Alors, est-ce que je recommande Buffalo Grill pour la Saint-Valentin? Absolument pas. Pour le romantisme, on repassera. Mais rendons à César: les tables sont agencées façon diner, de telle sorte à ce que les clients ne se dérangent pas d’une table à l’autre; elles sont séparées par des parois comme des portes de saloon. Le lieu n’évoque pas le grand amour, mais permet au moins une certaine intimité. Dans une odeur de frites, mais qui suis-je pour juger ce qui titille les autres?
Notons que l’établissement est dans son jus et mériterait clairement une bonne couche de peinture, entre autres ravalements. La déco spéciale Saint-Valentin tenait sur des post-it en forme de cœur collés aux vitres et quelques ballons et guirlandes un peu kitsch (mais comme dans beaucoup d’autres établissements en ville, finalement).
La playlist était une attaque sonore, et l’ambiance «rêve américain» sentait davantage la nostalgie fatiguée que la conquête de l’Ouest. Sauf si on prend en compte le fait que la clim’ était manifestement allumée alors qu’il faisait -2 degrés dehors. La climatisation toute l’année, en voilà un truc authentiquement américain (et franchement con).

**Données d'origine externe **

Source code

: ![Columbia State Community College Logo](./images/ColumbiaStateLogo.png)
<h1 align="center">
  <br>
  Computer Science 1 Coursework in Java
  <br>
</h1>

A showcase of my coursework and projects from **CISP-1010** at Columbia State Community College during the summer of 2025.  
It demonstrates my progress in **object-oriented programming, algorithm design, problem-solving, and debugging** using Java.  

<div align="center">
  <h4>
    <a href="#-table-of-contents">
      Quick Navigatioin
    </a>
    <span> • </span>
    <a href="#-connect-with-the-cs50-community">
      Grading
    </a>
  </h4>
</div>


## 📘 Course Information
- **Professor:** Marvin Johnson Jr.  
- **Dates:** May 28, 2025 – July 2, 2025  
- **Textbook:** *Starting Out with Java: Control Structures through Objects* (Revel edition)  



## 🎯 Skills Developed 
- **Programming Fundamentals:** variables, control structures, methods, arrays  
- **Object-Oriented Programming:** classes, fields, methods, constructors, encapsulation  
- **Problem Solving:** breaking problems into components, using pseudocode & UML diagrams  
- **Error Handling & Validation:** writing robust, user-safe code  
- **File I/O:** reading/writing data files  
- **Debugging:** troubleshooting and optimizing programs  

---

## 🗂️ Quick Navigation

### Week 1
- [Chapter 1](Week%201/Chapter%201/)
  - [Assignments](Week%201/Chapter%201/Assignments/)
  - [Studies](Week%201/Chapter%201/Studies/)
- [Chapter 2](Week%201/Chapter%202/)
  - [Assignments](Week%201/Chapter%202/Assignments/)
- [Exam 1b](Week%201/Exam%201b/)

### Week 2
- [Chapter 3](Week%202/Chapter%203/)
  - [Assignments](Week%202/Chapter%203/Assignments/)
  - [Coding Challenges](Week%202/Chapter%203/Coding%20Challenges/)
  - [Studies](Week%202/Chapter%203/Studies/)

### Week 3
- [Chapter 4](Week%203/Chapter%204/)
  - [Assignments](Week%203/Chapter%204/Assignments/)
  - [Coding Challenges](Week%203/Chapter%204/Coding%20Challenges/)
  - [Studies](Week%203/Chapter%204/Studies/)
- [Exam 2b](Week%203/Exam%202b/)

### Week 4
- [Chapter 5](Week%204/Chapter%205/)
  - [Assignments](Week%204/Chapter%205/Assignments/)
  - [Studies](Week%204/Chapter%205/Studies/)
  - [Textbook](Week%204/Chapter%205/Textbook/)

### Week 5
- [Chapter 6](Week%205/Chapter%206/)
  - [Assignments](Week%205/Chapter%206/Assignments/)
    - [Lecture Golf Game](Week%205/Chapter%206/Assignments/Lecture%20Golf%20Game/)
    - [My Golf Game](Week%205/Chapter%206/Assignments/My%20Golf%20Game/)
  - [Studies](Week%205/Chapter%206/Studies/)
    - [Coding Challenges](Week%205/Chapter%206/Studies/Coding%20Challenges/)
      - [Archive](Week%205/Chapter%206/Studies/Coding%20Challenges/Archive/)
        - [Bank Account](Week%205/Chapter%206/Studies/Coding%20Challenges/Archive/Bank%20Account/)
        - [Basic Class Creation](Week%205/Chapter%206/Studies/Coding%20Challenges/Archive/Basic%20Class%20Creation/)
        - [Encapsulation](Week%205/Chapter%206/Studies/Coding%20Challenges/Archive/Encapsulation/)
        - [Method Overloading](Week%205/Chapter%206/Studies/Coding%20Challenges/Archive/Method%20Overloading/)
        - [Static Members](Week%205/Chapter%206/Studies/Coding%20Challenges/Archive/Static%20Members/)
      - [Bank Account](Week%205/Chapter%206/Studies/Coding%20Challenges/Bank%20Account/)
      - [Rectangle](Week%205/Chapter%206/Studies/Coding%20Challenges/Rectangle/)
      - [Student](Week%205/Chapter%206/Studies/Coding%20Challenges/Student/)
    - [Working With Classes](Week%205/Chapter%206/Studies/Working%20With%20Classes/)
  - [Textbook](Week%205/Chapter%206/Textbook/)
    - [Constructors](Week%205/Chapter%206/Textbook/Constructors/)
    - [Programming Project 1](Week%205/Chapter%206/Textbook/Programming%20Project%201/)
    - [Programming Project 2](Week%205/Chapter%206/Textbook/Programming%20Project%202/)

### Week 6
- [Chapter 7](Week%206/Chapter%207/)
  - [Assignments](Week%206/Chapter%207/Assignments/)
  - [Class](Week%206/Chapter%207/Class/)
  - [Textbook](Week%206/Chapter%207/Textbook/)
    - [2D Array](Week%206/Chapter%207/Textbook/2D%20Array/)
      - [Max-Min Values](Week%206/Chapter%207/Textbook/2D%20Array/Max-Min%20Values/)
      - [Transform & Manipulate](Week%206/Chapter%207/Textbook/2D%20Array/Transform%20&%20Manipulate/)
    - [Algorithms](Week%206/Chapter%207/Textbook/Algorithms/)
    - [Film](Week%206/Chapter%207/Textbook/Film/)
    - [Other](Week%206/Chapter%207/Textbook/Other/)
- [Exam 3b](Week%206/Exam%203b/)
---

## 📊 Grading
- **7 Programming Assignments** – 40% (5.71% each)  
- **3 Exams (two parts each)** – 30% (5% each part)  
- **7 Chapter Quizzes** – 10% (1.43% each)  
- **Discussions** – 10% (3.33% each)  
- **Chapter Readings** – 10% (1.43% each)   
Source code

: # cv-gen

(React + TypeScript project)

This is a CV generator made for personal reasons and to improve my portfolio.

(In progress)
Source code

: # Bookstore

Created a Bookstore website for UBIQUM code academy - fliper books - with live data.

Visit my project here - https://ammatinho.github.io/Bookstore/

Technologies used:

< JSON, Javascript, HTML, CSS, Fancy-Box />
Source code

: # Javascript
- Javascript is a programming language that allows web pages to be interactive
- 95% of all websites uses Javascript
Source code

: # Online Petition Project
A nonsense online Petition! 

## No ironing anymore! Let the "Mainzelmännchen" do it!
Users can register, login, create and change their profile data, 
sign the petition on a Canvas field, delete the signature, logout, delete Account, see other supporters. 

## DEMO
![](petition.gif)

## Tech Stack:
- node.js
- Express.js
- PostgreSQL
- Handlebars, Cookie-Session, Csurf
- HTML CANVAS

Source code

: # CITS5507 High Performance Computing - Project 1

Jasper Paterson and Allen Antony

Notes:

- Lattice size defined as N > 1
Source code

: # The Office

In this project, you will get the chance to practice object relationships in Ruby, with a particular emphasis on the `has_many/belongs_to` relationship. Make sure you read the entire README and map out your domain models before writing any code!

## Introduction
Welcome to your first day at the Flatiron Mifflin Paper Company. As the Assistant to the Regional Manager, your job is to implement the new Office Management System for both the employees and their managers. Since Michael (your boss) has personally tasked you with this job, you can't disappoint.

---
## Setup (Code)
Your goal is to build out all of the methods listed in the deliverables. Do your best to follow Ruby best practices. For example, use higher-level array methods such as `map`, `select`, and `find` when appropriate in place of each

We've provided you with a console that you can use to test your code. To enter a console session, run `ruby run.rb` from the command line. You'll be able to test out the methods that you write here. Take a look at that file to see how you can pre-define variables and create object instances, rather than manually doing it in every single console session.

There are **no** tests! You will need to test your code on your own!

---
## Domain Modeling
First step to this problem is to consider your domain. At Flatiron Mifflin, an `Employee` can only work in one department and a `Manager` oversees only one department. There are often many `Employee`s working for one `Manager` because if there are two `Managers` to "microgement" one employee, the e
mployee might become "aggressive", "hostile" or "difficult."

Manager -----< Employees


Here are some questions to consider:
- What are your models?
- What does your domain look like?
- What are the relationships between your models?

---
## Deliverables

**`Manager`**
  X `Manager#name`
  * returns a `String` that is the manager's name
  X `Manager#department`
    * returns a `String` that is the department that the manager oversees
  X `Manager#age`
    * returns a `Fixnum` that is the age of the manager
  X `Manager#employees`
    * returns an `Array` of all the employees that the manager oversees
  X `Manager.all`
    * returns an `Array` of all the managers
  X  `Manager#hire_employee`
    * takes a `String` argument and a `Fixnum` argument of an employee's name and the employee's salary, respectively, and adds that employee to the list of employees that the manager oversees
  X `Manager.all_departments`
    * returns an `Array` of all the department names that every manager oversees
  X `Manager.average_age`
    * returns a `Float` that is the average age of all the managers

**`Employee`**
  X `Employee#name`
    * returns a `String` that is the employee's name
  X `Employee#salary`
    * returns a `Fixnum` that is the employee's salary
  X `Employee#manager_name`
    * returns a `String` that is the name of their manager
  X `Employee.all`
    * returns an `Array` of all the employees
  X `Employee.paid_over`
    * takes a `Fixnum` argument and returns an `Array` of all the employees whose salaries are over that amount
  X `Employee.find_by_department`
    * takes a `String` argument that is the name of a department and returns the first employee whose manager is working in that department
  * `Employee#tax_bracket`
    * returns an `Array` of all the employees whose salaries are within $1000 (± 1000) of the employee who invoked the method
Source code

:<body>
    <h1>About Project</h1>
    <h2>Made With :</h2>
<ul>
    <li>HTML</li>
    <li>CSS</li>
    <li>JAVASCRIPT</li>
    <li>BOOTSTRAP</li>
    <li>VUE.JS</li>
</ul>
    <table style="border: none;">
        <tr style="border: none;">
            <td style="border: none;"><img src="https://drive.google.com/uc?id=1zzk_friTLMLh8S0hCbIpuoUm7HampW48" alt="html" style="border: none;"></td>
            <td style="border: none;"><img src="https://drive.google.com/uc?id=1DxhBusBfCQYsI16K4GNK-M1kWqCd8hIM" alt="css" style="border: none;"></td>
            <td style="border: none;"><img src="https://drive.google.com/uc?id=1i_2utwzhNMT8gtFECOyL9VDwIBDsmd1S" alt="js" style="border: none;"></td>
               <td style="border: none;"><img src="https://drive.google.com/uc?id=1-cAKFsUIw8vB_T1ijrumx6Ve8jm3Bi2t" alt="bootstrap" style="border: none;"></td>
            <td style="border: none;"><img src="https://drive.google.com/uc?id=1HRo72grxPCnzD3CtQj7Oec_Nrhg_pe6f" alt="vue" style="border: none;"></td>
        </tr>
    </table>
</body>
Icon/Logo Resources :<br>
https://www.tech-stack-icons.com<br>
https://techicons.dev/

Mais… est-ce que j’ai passé une mauvaise soirée? Eh bien, non. Parce qu’une fois qu’on arrête de se demander ce qu’on fout là, en bons bobos lausannois méprisants et méprisables, on réalise que tout le monde autour passe un bon moment. On arrête de juger. Et on mange nos onion rings en paix. Et sans doute que j’y retournerai un jour, profiter de cette immense terrasse avec vue sur l’autoroute, faire coucou aux petites filles dans les voitures qui se disent elles aussi «un jour...».
L’addition, 87 francs pour deux personnes? Correct. Le prix d’un billet pour l’Amérique «des petits indiens et des petits cow-boys», version Crissier.